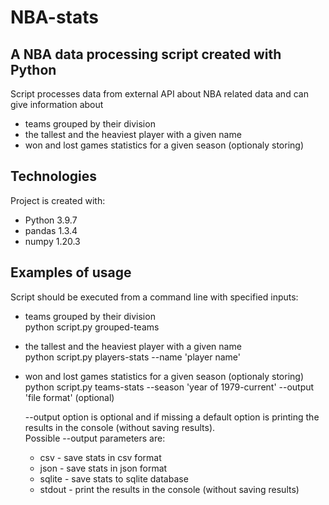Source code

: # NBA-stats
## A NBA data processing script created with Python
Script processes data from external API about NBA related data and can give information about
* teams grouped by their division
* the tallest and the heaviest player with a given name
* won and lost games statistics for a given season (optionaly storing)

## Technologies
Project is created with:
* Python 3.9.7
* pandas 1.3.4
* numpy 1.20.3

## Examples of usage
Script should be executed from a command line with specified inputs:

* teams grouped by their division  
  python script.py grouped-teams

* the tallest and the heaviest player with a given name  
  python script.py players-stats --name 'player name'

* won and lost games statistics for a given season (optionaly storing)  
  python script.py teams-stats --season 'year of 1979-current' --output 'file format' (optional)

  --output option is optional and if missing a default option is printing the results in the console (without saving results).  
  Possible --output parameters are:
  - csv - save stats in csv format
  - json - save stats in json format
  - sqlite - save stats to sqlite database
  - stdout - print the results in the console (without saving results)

******************************

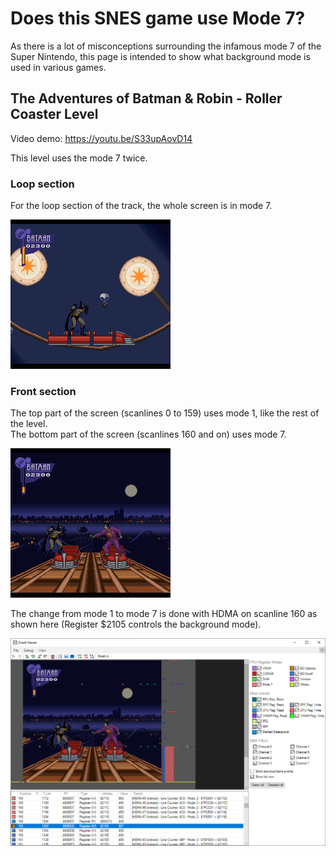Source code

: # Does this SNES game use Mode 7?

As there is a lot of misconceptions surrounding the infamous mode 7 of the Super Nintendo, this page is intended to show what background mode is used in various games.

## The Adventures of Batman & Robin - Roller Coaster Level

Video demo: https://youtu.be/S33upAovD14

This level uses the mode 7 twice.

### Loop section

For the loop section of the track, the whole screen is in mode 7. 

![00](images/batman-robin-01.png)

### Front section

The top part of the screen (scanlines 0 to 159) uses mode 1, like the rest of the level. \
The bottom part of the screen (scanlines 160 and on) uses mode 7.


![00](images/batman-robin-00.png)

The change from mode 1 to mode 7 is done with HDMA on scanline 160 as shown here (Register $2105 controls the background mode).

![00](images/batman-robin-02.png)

******************************

_Assigned task_: Only those lines of the entries above that run from the line containing "python script.py teams-stats" to the line containing "- stdout - print", both included, should be transcribed exactly.

_Answer to this exercise_:
  python script.py teams-stats --season 'year of 1979-current' --output 'file format' (optional)

  --output option is optional and if missing a default option is printing the results in the console (without saving results).  
  Possible --output parameters are:
  - csv - save stats in csv format
  - json - save stats in json format
  - sqlite - save stats to sqlite database
  - stdout - print the results in the console (without saving results)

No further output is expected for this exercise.